No.679 後継
2023.10.30 Monday09:00
先日、社内昇格による事業承継の予定だった会社から、「白紙に戻った」との連絡をいただきました。
社長75歳、後継予定者48歳。それでも遅いこのケースで、どうして白紙に戻ってしまったのか。その理由は、「いつまで経っても譲る気がない」社長に嫌気がさして、後継予定者が独立することになったのだとか。
創業者である社長曰く、「もうちょっと社長として頑張りたい」とのこと。自分が創った会社への執着は、常識を超えるものがあるようです。
後継予定者が指名されたのは8年前。
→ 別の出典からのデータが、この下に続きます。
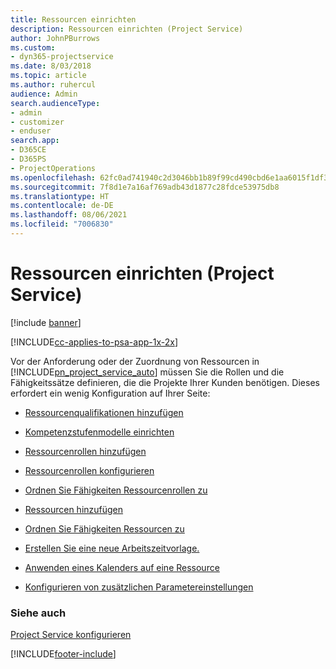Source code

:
 ```yaml
---
title: Ressourcen einrichten
description: Ressourcen einrichten (Project Service)
author: JohnPBurrows
ms.custom:
- dyn365-projectservice
ms.date: 8/03/2018
ms.topic: article
ms.author: ruhercul
audience: Admin
search.audienceType:
- admin
- customizer
- enduser
search.app:
- D365CE
- D365PS
- ProjectOperations
ms.openlocfilehash: 62fc0ad741940c2d3046bb1b89f99cd490cbd6e1aa6015f1df3b92afb2f107ff
ms.sourcegitcommit: 7f8d1e7a16af769adb43d1877c28fdce53975db8
ms.translationtype: HT
ms.contentlocale: de-DE
ms.lasthandoff: 08/06/2021
ms.locfileid: "7006830"
---
```

# <a name="set-up-resources-project-service"></a>Ressourcen einrichten (Project Service)

[!include [banner](../includes/psa-now-project-operations.md)]

[!INCLUDE[cc-applies-to-psa-app-1x-2x](../includes/cc-applies-to-psa-app-1x-2x.md)]

Vor der Anforderung oder der Zuordnung von Ressourcen in [!INCLUDE[pn_project_service_auto](../includes/pn-project-service-auto.md)] müssen Sie die Rollen und die Fähigkeitssätze definieren, die die Projekte Ihrer Kunden benötigen. Dieses erfordert ein wenig Konfiguration auf Ihrer Seite:  
  
-   [Ressourcenqualifikationen hinzufügen](../psa/add-resource-skills.md)  
  
-   [Kompetenzstufenmodelle einrichten](../psa/set-up-proficiency-models.md)  
  
-   [Ressourcenrollen hinzufügen](../psa/add-resource-roles.md)  
  
-   [Ressourcenrollen konfigurieren](../psa/configure-resource-roles.md)  
  
-   [Ordnen Sie Fähigkeiten Ressourcenrollen zu](../psa/associate-skills-with-resource-roles.md)  
  
-   [Ressourcen hinzufügen](../psa/add-resources.md)  
  
-   [Ordnen Sie Fähigkeiten Ressourcen zu](../psa/associate-skills-with-resources.md)  
  
-   [Erstellen Sie eine neue Arbeitszeitvorlage.](../psa/create-work-hours-template.md)  
  
-   [Anwenden eines Kalenders auf eine Ressource](../psa/apply-calendar-resource.md)  
  
-   [Konfigurieren von zusätzlichen Parametereinstellungen](../psa/configure-additional-parameters-settings.md)  
  
### <a name="see-also"></a>Siehe auch  
 [Project Service konfigurieren](../psa/configure.md)


[!INCLUDE[footer-include](../includes/footer-banner.md)]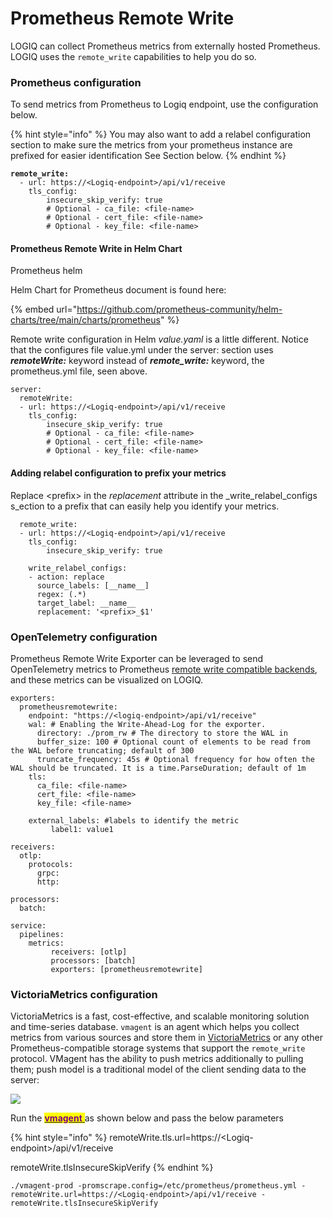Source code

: # Prometheus Remote Write

LOGIQ can collect Prometheus metrics from externally hosted Prometheus. LOGIQ uses the `remote_write` capabilities to help you do so.

### **Prometheus configuration**

To send metrics from Prometheus to Logiq endpoint, use the configuration below.&#x20;

{% hint style="info" %}
You may also want to add a relabel configuration section to make sure the metrics from your prometheus instance are prefixed for easier identification See Section below.
{% endhint %}

<pre><code><strong>remote_write:
</strong>  - url: https://&#x3C;Logiq-endpoint>/api/v1/receive
    tls_config:
        insecure_skip_verify: true
        # Optional - ca_file: &#x3C;file-name>
        # Optional - cert_file: &#x3C;file-name>
        # Optional - key_file: &#x3C;file-name>
</code></pre>

#### Prometheus Remote Write in Helm Chart

Prometheus helm&#x20;

Helm Chart for Prometheus document is found here:&#x20;

{% embed url="https://github.com/prometheus-community/helm-charts/tree/main/charts/prometheus" %}

Remote write configuration in Helm _value.yaml_ is a little different.   Notice that the configures file value.yml under the server: section uses _**remoteWrite:**_ keyword instead of _**remote\_write:**_ keyword, the prometheus.yml file, seen above. &#x20;

```
server:
  remoteWrite:
  - url: https://<Logiq-endpoint>/api/v1/receive
    tls_config:
        insecure_skip_verify: true
        # Optional - ca_file: <file-name>
        # Optional - cert_file: <file-name>
        # Optional - key_file: <file-name>
```

#### Adding relabel configuration to prefix your metrics

Replace \<prefix> in the _replacement_ attribute in the _write\_relabel\_configs s_ection to a prefix that can easily help you identify your metrics.

```
  remote_write:
  - url: https://<Logiq-endpoint>/api/v1/receive
    tls_config:
        insecure_skip_verify: true

    write_relabel_configs:
    - action: replace
      source_labels: [__name__]
      regex: (.*)
      target_label: __name__
      replacement: '<prefix>_$1'
```

### **OpenTelemetry configuration**

Prometheus Remote Write Exporter can be leveraged to send OpenTelemetry metrics to Prometheus [remote write compatible backends](https://prometheus.io/docs/operating/integrations/), and these metrics can be visualized on LOGIQ.

```
exporters:
  prometheusremotewrite:
    endpoint: "https://<logiq-endpoint>/api/v1/receive"
    wal: # Enabling the Write-Ahead-Log for the exporter.
      directory: ./prom_rw # The directory to store the WAL in
      buffer_size: 100 # Optional count of elements to be read from the WAL before truncating; default of 300
      truncate_frequency: 45s # Optional frequency for how often the WAL should be truncated. It is a time.ParseDuration; default of 1m
    tls: 
      ca_file: <file-name>
      cert_file: <file-name>
      key_file: <file-name>

    external_labels: #labels to identify the metric
         label1: value1

receivers:
  otlp:
    protocols:
      grpc:
      http:

processors:
  batch:

service:
  pipelines:
    metrics:
         receivers: [otlp]
         processors: [batch]
         exporters: [prometheusremotewrite]
```



### **VictoriaMetrics configuration**

VictoriaMetrics is a fast, cost-effective, and scalable monitoring solution and time-series database. `vmagent` is an agent which helps you collect metrics from various sources and store them in [VictoriaMetrics](https://github.com/VictoriaMetrics/VictoriaMetrics) or any other Prometheus-compatible storage systems that support the `remote_write` protocol. VMagent has the ability to push metrics additionally to pulling them; push model is a traditional model of the client sending data to the server:

![](https://docs.victoriametrics.com/keyConcepts\_push\_model.png)

Run the [<mark style="color:blue;"><mark style="color:purple;">**vmagent**<mark style="color:purple;"></mark> ](https://docs.victoriametrics.com/vmagent.html#quick-start)as shown below and pass the below parameters

{% hint style="info" %}
&#x20;remoteWrite.tls.url=https://\<Logiq-endpoint>/api/v1/receive

remoteWrite.tlsInsecureSkipVerify
{% endhint %}

```
./vmagent-prod -promscrape.config=/etc/prometheus/prometheus.yml -remoteWrite.url=https://<Logiq-endpoint>/api/v1/receive -remoteWrite.tlsInsecureSkipVerify
```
「40歳になるまでに独立したい」という彼を引き留めるため、という側面はあったようですが、「後を譲る気持ちに嘘はなかった」と言います。ただ、75歳を超えて「そのときはまだ決められない」のだとか。
そういう意味では、後継予定者もよく8年近く耐えられたと思います。
彼以外に身内にも社内にも後継候補者はおらず、この会社の出口は、外部招聘か、M&Aか、廃業の三択ということになります。
しかし、本人も自覚があるようですが、外部招聘しても、結局、今回と同じ理由で頓挫することは明白です。
また、これまで仲介会社から何度かアプローチを受けておられたようで、「最後はM&Aかな?」と言われるものの、まともな意思決定ができるうちに交渉の場につけるかどうか、甚だ疑問です。
残される10数名の社員の方々を思うとき、不憫でなりません。
私が最後にお会いしたのは、「やっとうちにも後継者ができました」と笑顔で語られた8年前。当時、既に67歳になっておられましたから、もうとっくに譲られているものと思っていたものですから、まさに“晴天の霹靂”の連絡でした。
皆さんの周りに、後継者がいるにも関わらず、65歳を過ぎてなお、事業承継の準備さえしておられないような会社はありませんか?あるようでしたら、ぜひその非を伝えてあげてください。
経営者の我欲・執着のために、後継者や社員さんを不幸にさせてはならないと思います。
みなさんもそのときになって同じ轍を踏まないよう、自らの出口を明確にしておかれることを、改めておすすめ致します。